だが実際、最近おかしな現象が増えていた。

駅で突然、自分が誰か分からなくなる人間。

SNS人格と現実人格が衝突し、精神崩壊する若者。

人格容量オーバーによる記憶漏出。

ニュースキャスターは真顔で言った。

「政府は人格削減を国民的課題としています」

その夜、私は夢を見た。

巨大な倉庫だった。

中に人間が並んでいる。

全員、同じ顔だった。

同じ服。

同じ笑い方。

同じ声。

倉庫の天井には巨大な横断幕があった。

『人格最適化完了』

私は汗だくで目を覚ました。

翌朝、妻が言った。

「あなた最近、変よ」

「そうか?」

「人格税のこと気にしすぎ」

私は黙った。

妻は味噌汁を飲みながら続ける。

「別に減らせばいいじゃない」

「簡単に言うな」

「だって、そんなに沢山いらないでしょ」

私は反論しかけて止まった。

本当にいらないのだろうか。

例えば、小説を書く人格。

金にもならない。

誰にも見せていない。

税金だけ増える。

合理的に考えれば削除対象だ。

だが、その人格を消したら、私は何になるのだろう。

数日後、会社で重大発表があった。

「来年度より人格統一勤務制度を導入します」

部長が嬉しそうに言った。

「社員の人格負荷を軽減し、税務効率を向上させます」

要するに、会社でも家庭でも同じ人格で生きろということである。

会議室は拍手に包まれた。

私は戦慄した。

みんな本気なのだ。

その帰り、私は偶然、人格外来の前を通った。

白い建物だった。

入り口にはこう書かれている。

『あなたらしさ、整理しませんか』

私は気づくと中へ入っていた。

受付は静かだった。

壁には笑顔の患者写真。

『人格削減成功!』

『人生がシンプルになりました!』

診察室へ通される。

医者は若い男だった。

「どの人格を削減したいですか?」

私は答えられなかった。

医者は慣れた調子で言う。

「創作人格は人気ですよ。

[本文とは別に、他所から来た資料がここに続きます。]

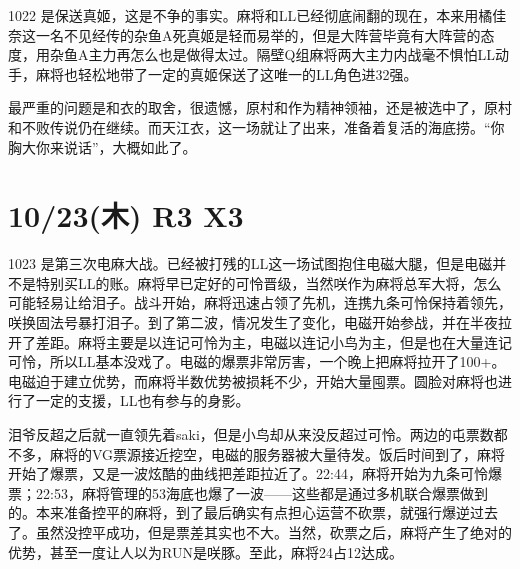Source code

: 1022 是保送真姬，这是不争的事实。麻将和LL已经彻底闹翻的现在，本来用橘佳奈这一名不见经传的杂鱼A死真姬是轻而易举的，但是大阵营毕竟有大阵营的态度，用杂鱼A主力再怎么也是做得太过。隔壁Q组麻将两大主力内战毫不惧怕LL动手，麻将也轻松地带了一定的真姬保送了这唯一的LL角色进32强。

最严重的问题是和衣的取舍，很遗憾，原村和作为精神领袖，还是被选中了，原村和不败传说仍在继续。而天江衣，这一场就让了出来，准备着复活的海底捞。“你胸大你来说话”，大概如此了。

\section{10/23(木) R3 X3}


1023 是第三次电麻大战。已经被打残的LL这一场试图抱住电磁大腿，但是电磁并不是特别买LL的账。麻将早已定好的可怜晋级，当然咲作为麻将总军大将，怎么可能轻易让给泪子。战斗开始，麻将迅速占领了先机，连携九条可怜保持着领先，咲换固法号暴打泪子。到了第二波，情况发生了变化，电磁开始参战，并在半夜拉开了差距。麻将主要是以连记可怜为主，电磁以连记小鸟为主，但是也在大量连记可怜，所以LL基本没戏了。电磁的爆票非常厉害，一个晚上把麻将拉开了100+。电磁迫于建立优势，而麻将半数优势被损耗不少，开始大量囤票。圆脸对麻将也进行了一定的支援，LL也有参与的身影。

泪爷反超之后就一直领先着saki，但是小鸟却从来没反超过可怜。两边的屯票数都不多，麻将的VG票源接近挖空，电磁的服务器被大量待发。饭后时间到了，麻将开始了爆票，又是一波炫酷的曲线把差距拉近了。22:44，麻将开始为九条可怜爆票；22:53，麻将管理的53海底也爆了一波——这些都是通过多机联合爆票做到的。本来准备控平的麻将，到了最后确实有点担心运营不砍票，就强行爆逆过去了。虽然没控平成功，但是票差其实也不大。当然，砍票之后，麻将产生了绝对的优势，甚至一度让人以为RUN是咲豚。至此，麻将24占12达成。

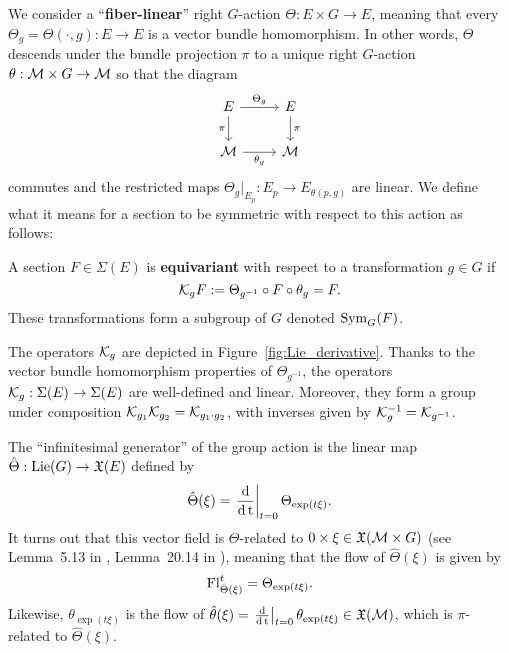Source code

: \documentclass[twoside,11pt]{article}
\begin{document}
We consider a ``\textbf{fiber-linear}'' right $G$-action $\Theta : E \times G \to E$, meaning that every $\Theta_g = \Theta(\cdot, g):E \to E$ is a vector bundle homomorphism.
In other words, $\Theta$ descends under the bundle projection $\pi$ to a unique right $G$-action $\theta : {\mathcal{M}} \times G \to {\mathcal{M}}$ so that the diagram
\begin{equation}
    \begin{tikzcd}
        E \arrow[r, "\Theta_g"] \arrow[d, "\pi"'] & E \arrow[d, "\pi"] \\ %
        \mcal{M} \arrow[r, "\theta_g"'] & \mcal{M}
    \end{tikzcd}
    \label{cd:action_by_vb_homomorphisms}
\end{equation}
commutes and the restricted maps $\Theta_g\vert_{E_p}: E_p \to E_{\theta(p,g)}$ are linear.
We define what it means for a section to be symmetric with respect to this action as follows:
\begin{definition}
    \label{def:equivariance_of_section}
    A section $F\in\Sigma(E)$ is \textbf{equivariant} with respect to a transformation $g\in G$ if
    \begin{equation}
        {\mathcal{K}}_g F := \Theta_{g^{-1}} \circ F \circ \theta_{g} = F.
        \label{eqn:transformation_operators_vb}
    \end{equation}
    These transformations form a subgroup of $G$ denoted $\operatorname{Sym}_G(F)$.
\end{definition}
The operators ${\mathcal{K}}_{g}$ are depicted in Figure~\ref{fig:Lie_derivative}.
Thanks to the vector bundle homomorphism properties of $\Theta_{g^{-1}}$, the operators ${\mathcal{K}}_g: \operatorname{\Sigma}(E) \to \operatorname{\Sigma}(E)$ are well-defined and linear.
Moreover, they form a group under composition ${\mathcal{K}}_{g_1} {\mathcal{K}}_{g_2} = {\mathcal{K}}_{g_1\cdot g_2}$,
with inverses given by ${\mathcal{K}}_g^{-1} = {\mathcal{K}}_{g^{-1}}$.

The ``infinitesimal generator'' of the group action is the linear map $\hat{\Theta}:\operatorname{Lie}(G) \to \mathfrak{X}(E)$ defined by
\begin{equation}
    \hat{\Theta}(\xi) = \left. \operatorname{\frac{\operatorname{\mathrm{d}}}{\operatorname{\mathrm{d}} t}} \right\vert_{t=0} \Theta_{\exp(t\xi)}.
\end{equation}
It turns out that this vector field is $\Theta$-related to $0\times\xi\in\mathfrak{X}({\mathcal{M}}\times G)$ (see Lemma~5.13 in \cite{Kolar1993natural}, Lemma~20.14 in \cite{Lee2013introduction}),
meaning that the flow of $\hat{\Theta}(\xi)$ is given by
\begin{equation}
    \operatorname{Fl}_{\hat{\Theta}(\xi)}^t = \Theta_{\exp(t\xi)}.
    \label{eqn:exp_action_and_flow_on_vb}
\end{equation}
Likewise, $\theta_{\exp(t\xi)}$ is the flow of $\hat{\theta}(\xi) = \left. \operatorname{\frac{\operatorname{\mathrm{d}}}{\operatorname{\mathrm{d}} t}} \right\vert_{t=0} \theta_{\exp(t\xi)} \in \mathfrak{X}({\mathcal{M}})$, which is $\pi$-related to $\hat{\Theta}(\xi)$.
\end{document}

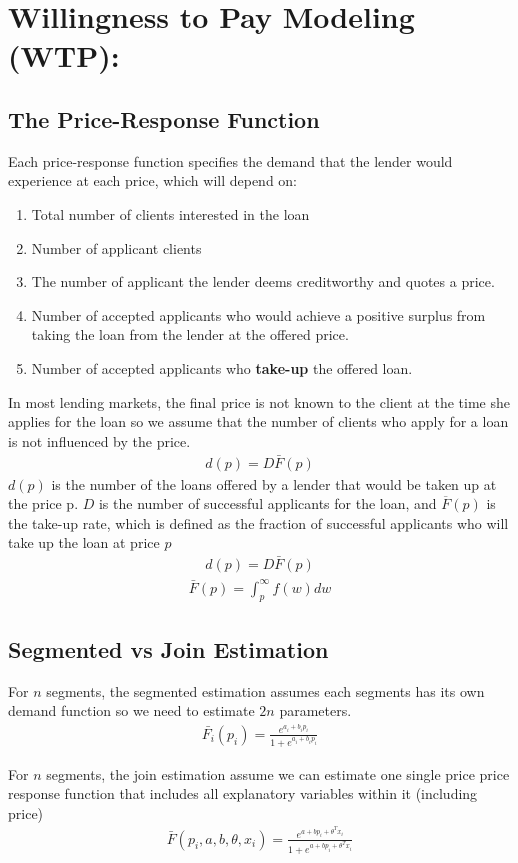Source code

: 
\chapter{Willingness to Pay Modeling (WTP): }
\section{The Price-Response Function}
Each price-response function specifies the demand that the lender would experience at each price, which will depend on:
\begin{enumerate}
    \item Total number of clients interested in the loan
    \item Number of applicant clients
    \item The number of applicant the lender deems creditworthy and quotes a price.
    \item Number of accepted applicants who would achieve a positive surplus from taking the loan from the lender at the offered price.
    \item Number of accepted applicants who \textbf{take-up} the offered loan.
\end{enumerate}
In most lending markets, the final price is not known to the client at the time she applies for the loan so we assume that the number of clients who apply for a loan is not influenced by the price.
\begin{align}
d(p)=D\bar{F}(p)
\end{align}
$d(p)$ is the number of the loans offered by a lender that would be taken up at the price p. $D$ is the number of successful applicants for the loan, and $\overline{F}(p)$ is the take-up rate, which is defined as the fraction of successful applicants who will take up the loan at price $p$
\begin{align}
d(p)=D\bar{F}(p)
\end{align}
\begin{align}
\bar{F}(p)=\int^\infty_p f(w)dw
\end{align}
\section{Segmented vs Join Estimation}
For $n$ segments, the segmented estimation assumes each segments has its own demand function so we need to estimate $2n$ parameters.
\begin{align}
\bar{F_i}(p_i)=\frac{e^{a_i+b_i p_i}}{1+e^{a_i+b_i p_i}}
\end{align}

For $n$ segments, the join estimation assume we can estimate one single price price response function that includes all explanatory variables within it (including price)
\begin{align}
\bar{F}(p_i,a,b,\theta,x_i)=\frac{e^{a+b p_i+\theta^T x_i}}{1+e^{a+b p_i+\theta^T x_i}}
\end{align}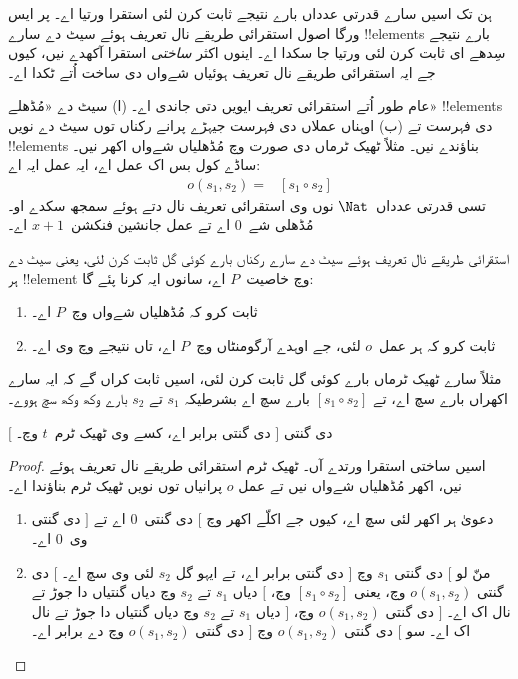 \documentclass[../../../include/open-logic-section]{subfiles}
\begin{document}


ہن تک اسیں سارے قدرتی عدداں بارے نتیجے ثابت کرن لئی استقرا ورتیا اے۔ پر ایس ورگا اصول استقرائی طریقے نال تعریف ہوئے سیٹ دے سارے !!{element}s بارے نتیجے سِدھے ای ثابت کرن لئی ورتیا جا سکدا اے۔ اینوں اکثر \emph{ساختی} استقرا آکھدے نیں، کیوں جے ایہ استقرائی طریقے نال تعریف ہوئیاں شےواں دی ساخت اُتے ٹکدا اے۔

عام طور اُتے استقرائی تعریف ایویں دتی جاندی اے۔ (ا) سیٹ دے «مُڈھلے» !!{element}s دی فہرست تے (ب) اوہناں عملاں دی فہرست جیہڑے پرانے رکناں توں سیٹ دے نویں !!{element}s بناؤندے نیں۔ مثلاً ٹھیک ٹرماں دی صورت وچ مُڈھلیاں شےواں اکھر نیں۔ ساڈے کول بس اک عمل اے، ایہ عمل ایہ اے:
\begin{align*}
  o(s_1, s_2) = & [s_1 \circ s_2]
\end{align*}
تسی قدرتی عدداں~$\Nat$ نوں وی استقرائی تعریف نال دتے ہوئے سمجھ سکدے او۔ مُڈھلی شے~$0$ اے تے عمل جانشین فنکشن~$x + 1$ اے۔

استقرائی طریقے نال تعریف ہوئے سیٹ دے سارے رکناں بارے کوئی گل ثابت کرن لئی، یعنی سیٹ دے ہر !!{element} وچ خاصیت~$P$ اے، سانوں ایہ کرنا پئے گا:
\begin{enumerate}
\item ثابت کرو کہ مُڈھلیاں شےواں وچ~$P$ اے۔
\item ثابت کرو کہ ہر عمل~$o$ لئی، جے اوہدے آرگومنٹاں وچ~$P$ اے، تاں نتیجے وچ وی اے۔
\end{enumerate}
مثلاً سارے ٹھیک ٹرماں بارے کوئی گل ثابت کرن لئی، اسیں ثابت کراں گے کہ ایہ سارے اکھراں بارے سچ اے، تے $[s_1 \circ s_2]$ بارے سچ اے بشرطیکہ $s_1$ تے $s_2$ بارے وکھ وکھ سچ ہووے۔

\begin{prop}
  $[$ دی گنتی $]$ دی گنتی برابر اے، کسے وی ٹھیک ٹرم~$t$ وچ۔
\end{prop}

\begin{proof}
اسیں ساختی استقرا ورتدے آں۔ ٹھیک ٹرم استقرائی طریقے نال تعریف ہوئے نیں، اکھر مُڈھلیاں شےواں نیں تے عمل $o$ پرانیاں توں نویں ٹھیک ٹرم بناؤندا اے۔
\begin{enumerate}
\item دعویٰ ہر اکھر لئی سچ اے، کیوں جے اکلّے اکھر وچ $[$ دی گنتی~$0$ اے تے $]$ دی گنتی وی~$0$ اے۔
\item منّ لو $[$ دی گنتی $s_1$ وچ $]$ دی گنتی برابر اے، تے ایہو گل $s_2$ لئی وی سچ اے۔ $[$ دی گنتی $o(s_1, s_2)$ وچ، یعنی $[s_1 \circ s_2]$ وچ، $[$ دیاں $s_1$ تے $s_2$ وچ دیاں گنتیاں دا جوڑ تے نال اک اے۔ $]$ دی گنتی $o(s_1, s_2)$ وچ، $]$ دیاں $s_1$ تے $s_2$ وچ دیاں گنتیاں دا جوڑ تے نال اک اے۔ سو $[$ دی گنتی $o(s_1, s_2)$ وچ $]$ دی گنتی $o(s_1,s_2)$ وچ دے برابر اے۔
\end{enumerate}
\end{proof}
\end{document}
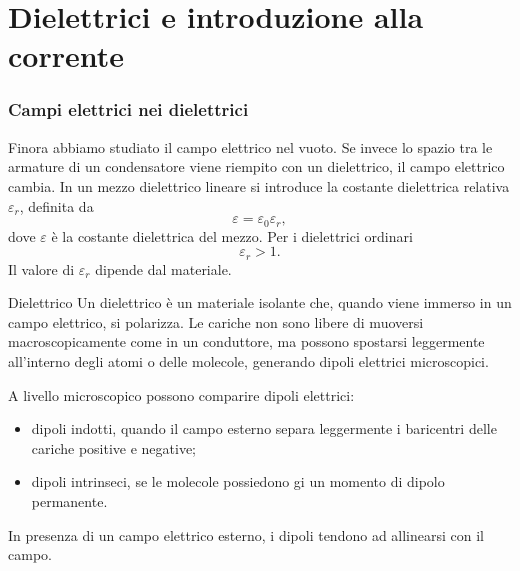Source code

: \documentclass[a4paper]{article}
\begin{document}
\pagebreak
\part{Dielettrici e introduzione alla corrente}

\section{Campi elettrici nei dielettrici}

Finora abbiamo studiato il campo elettrico nel vuoto. Se invece lo spazio tra le armature di un condensatore viene riempito con un dielettrico, il campo elettrico cambia. In un mezzo dielettrico lineare si introduce la costante dielettrica relativa \(\varepsilon_r\), definita da
\[
    \varepsilon=\varepsilon_0\varepsilon_r,
\]
dove \(\varepsilon\) è la costante dielettrica del mezzo. Per i dielettrici ordinari
\[
    \varepsilon_r>1.
\]
Il valore di \(\varepsilon_r\) dipende dal materiale.

\begin{snippetdefinition}{Dielettrico}
    Un dielettrico è un materiale isolante che, quando viene immerso in un campo elettrico, si polarizza. Le cariche non sono libere di muoversi macroscopicamente come in un conduttore, ma possono spostarsi leggermente all'interno degli atomi o delle molecole, generando dipoli elettrici microscopici.
\end{snippetdefinition}

A livello microscopico possono comparire dipoli elettrici:
\begin{itemize}
    \item dipoli indotti, quando il campo esterno separa leggermente i baricentri delle cariche positive e negative;
    \item dipoli intrinseci, se le molecole possiedono gi un momento di dipolo permanente.
\end{itemize}
In presenza di un campo elettrico esterno, i dipoli tendono ad allinearsi con il campo.

\begin{center}
\end{center}
\end{document}
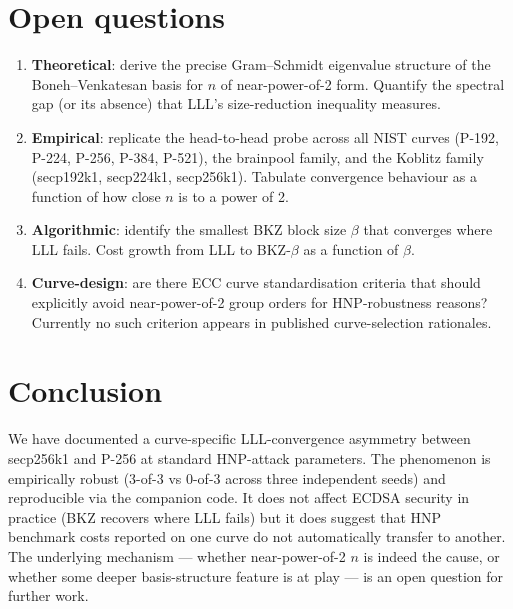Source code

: \documentclass[10pt,a4paper]{article}
\begin{document}
\section{Open questions}

\begin{enumerate}
\item \textbf{Theoretical}: derive the precise Gram--Schmidt
      eigenvalue structure of the Boneh--Venkatesan basis for $n$
      of near-power-of-2 form. Quantify the spectral gap (or its
      absence) that LLL's size-reduction inequality measures.
\item \textbf{Empirical}: replicate the head-to-head probe across
      all NIST curves (P-192, P-224, P-256, P-384, P-521), the
      brainpool family, and the Koblitz family (secp192k1,
      secp224k1, secp256k1). Tabulate convergence behaviour as a
      function of how close $n$ is to a power of 2.
\item \textbf{Algorithmic}: identify the smallest BKZ block size
      $\beta$ that converges where LLL fails. Cost growth from
      LLL to BKZ-$\beta$ as a function of $\beta$.
\item \textbf{Curve-design}: are there ECC curve standardisation
      criteria that should explicitly avoid near-power-of-2 group
      orders for HNP-robustness reasons? Currently no such
      criterion appears in published curve-selection rationales.
\end{enumerate}

\section{Conclusion}

We have documented a curve-specific LLL-convergence asymmetry
between secp256k1 and P-256 at standard HNP-attack parameters.
The phenomenon is empirically robust (3-of-3 vs 0-of-3 across
three independent seeds) and reproducible via the companion code.
It does not affect ECDSA security in practice (BKZ recovers
where LLL fails) but it does suggest that HNP benchmark costs
reported on one curve do not automatically transfer to another.
The underlying mechanism --- whether near-power-of-2 $n$ is
indeed the cause, or whether some deeper basis-structure feature
is at play --- is an open question for further work.
\end{document}
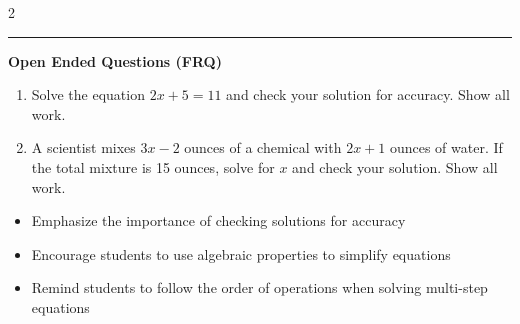 \documentclass[10pt]{article}
\begin{document}
\begin{multicols}{2}
\begin{enumerate}[label=\textbf{Q\arabic*.}, leftmargin=*, itemsep=6pt, parsep=0pt]
\end{enumerate}
\end{multicols}

\vspace{-0.2cm}
\hrule
\vspace{0.2cm}
\textbf{\small Open Ended Questions (FRQ)}
\begin{enumerate}[label=\textbf{Q\arabic*.}, start=9, itemsep=5pt, topsep=0pt]

  \item \small Solve the equation $2x + 5 = 11$ and check your solution for accuracy. Show all work. \vspace{2cm}

  \item \small A scientist mixes $3x - 2$ ounces of a chemical with $2x + 1$ ounces of water. If the total mixture is 15 ounces, solve for $x$ and check your solution. Show all work. \vspace{2cm}

\end{enumerate}

\vfill

\begin{tcolorbox}[colback=blue!5, colframe=mainblue!50, title=\small \textbf{Chef's Tips}, fonttitle=\bfseries, bottom=1mm]
\begin{itemize}[noitemsep, topsep=2pt, leftmargin=0.5cm]
  \item \scriptsize Emphasize the importance of checking solutions for accuracy\item \scriptsize Encourage students to use algebraic properties to simplify equations\item \scriptsize Remind students to follow the order of operations when solving multi-step equations
\end{itemize}
\end{tcolorbox}
\end{document}
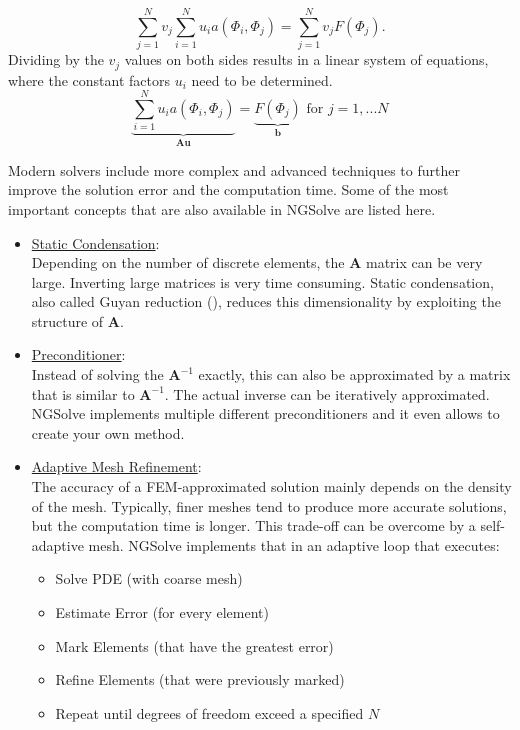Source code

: \documentclass[./\jobname.tex]{subfiles}
\begin{document}
\begin{enumerate}
		  \begin{equation}
		  \sum_{j=1}^{N} v_j \sum_{i=1}^{N} u_i a(\Phi_i, \Phi_j) = \sum_{j=1}^{N} v_j F(\Phi_j).
		  \end{equation} 
		  Dividing by the $v_j$ values on both sides results in a linear system of equations, where the constant factors $u_i$ need to be determined.  
		  \begin{equation}
		  \label{eq:linear_system_of_equations}
		  \underbrace{\sum_{i=1}^{N} u_i a(\Phi_i, \Phi_j)}_{\mathbf{A u}} = \underbrace{F(\Phi_j)}_{\mathbf{b}} \text{ for $j=1,...N$}
		  \end{equation}
\end{enumerate}

Modern solvers include more complex and advanced techniques to further improve the solution error and the computation time. Some of the most important concepts that are also available in NGSolve are listed here. 

\begin{itemize}
	\item \underline{Static Condensation}: \\
		  Depending on the number of discrete elements, the $\mathbf{A}$ matrix can be very large. Inverting large matrices is very time consuming. Static condensation, also called Guyan reduction (\cite{guyan_reduction_1965}), reduces this dimensionality by exploiting the structure of $\mathbf{A}$. 
	\item \underline{Preconditioner}: \\
		  Instead of solving the $\mathbf{A}^{-1}$ exactly, this can also be approximated by a matrix that is similar to $\mathbf{A}^{-1}$. The actual inverse can be iteratively approximated. NGSolve implements multiple different preconditioners and it even allows to create your own method. 
	\item \underline{Adaptive Mesh Refinement}: \\
		The accuracy of a FEM-approximated solution mainly depends on the density of the mesh. Typically, finer meshes tend to produce more accurate solutions, but the computation time is longer. This trade-off can be overcome by a self-adaptive mesh. NGSolve implements that in an adaptive loop that executes: 
		\begin{itemize}
			\item Solve PDE (with coarse mesh)
			\item Estimate Error (for every element)
			\item Mark Elements (that have the greatest error)
			\item Refine Elements (that were previously marked)
			\item Repeat until degrees of freedom exceed a specified $N$
		\end{itemize}
\end{itemize}
\end{document}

コスト高いですし」

私は突然、猛烈に腹が立った。

「人気って何だよ」

医者は少し驚いた。

「いや、皆さん生活がありますから」

「生活のために人格削るのか」

「普通ですよ」

その瞬間、私は理解した。

人格税の本当の目的を。

これは節税政策ではない。

人間を単純化するための制度なのだ。

矛盾しない人間。

迷わない人間。

管理しやすい人間。

私は立ち上がった。

「やめます」

医者は肩をすくめた。

「そのうち皆、来ますよ」

外へ出る。

夕方だった。

街には同じ顔のサラリーマンが歩いている。

同じ色のスーツ。

同じ速度。

同じ表情。

私は急に怖くなった。

帰宅すると、妻がいなかった。

テーブルにメモだけある。

『人格整理入院します』

『しばらく一人になりたいです』

私は呆然とした。

冷蔵庫の音だけが響いている。

その夜、私は久しぶりに小説を書いた。

夢中で書いた。

宇宙人の話。

人格を食べる怪物の話。

書きながら、自分の中に無数の声があるのを感じた。

臆病な声。

偉そうな声。

泣きたい声。

子供みたいな声。

全部、私だった。

全部、不要なのかもしれない。

だが、全部ないと私は成立しない。

翌朝、ニュースが流れた。

政府は人格税のさらなる強化を発表。

人格上限を四人格へ制限。

超過人格は強制整理対象。

街頭インタビューで若者が答えていた。

「別に困りませんよ」

「人格多いと疲れるし」

私はテレビを消した。

静かな部屋だった。

私は机へ向かった。

そして小説を書き続けた。

税金が増えてもいいと思った。

無駄な人格が増えてもいい。

人間とは、本来、無駄なものだからだ。

窓の外では、同じ顔の人々が整然と歩いている。

私はその光景を見ながら、少しだけ安心していた。

まだ私は、ちゃんと矛盾している。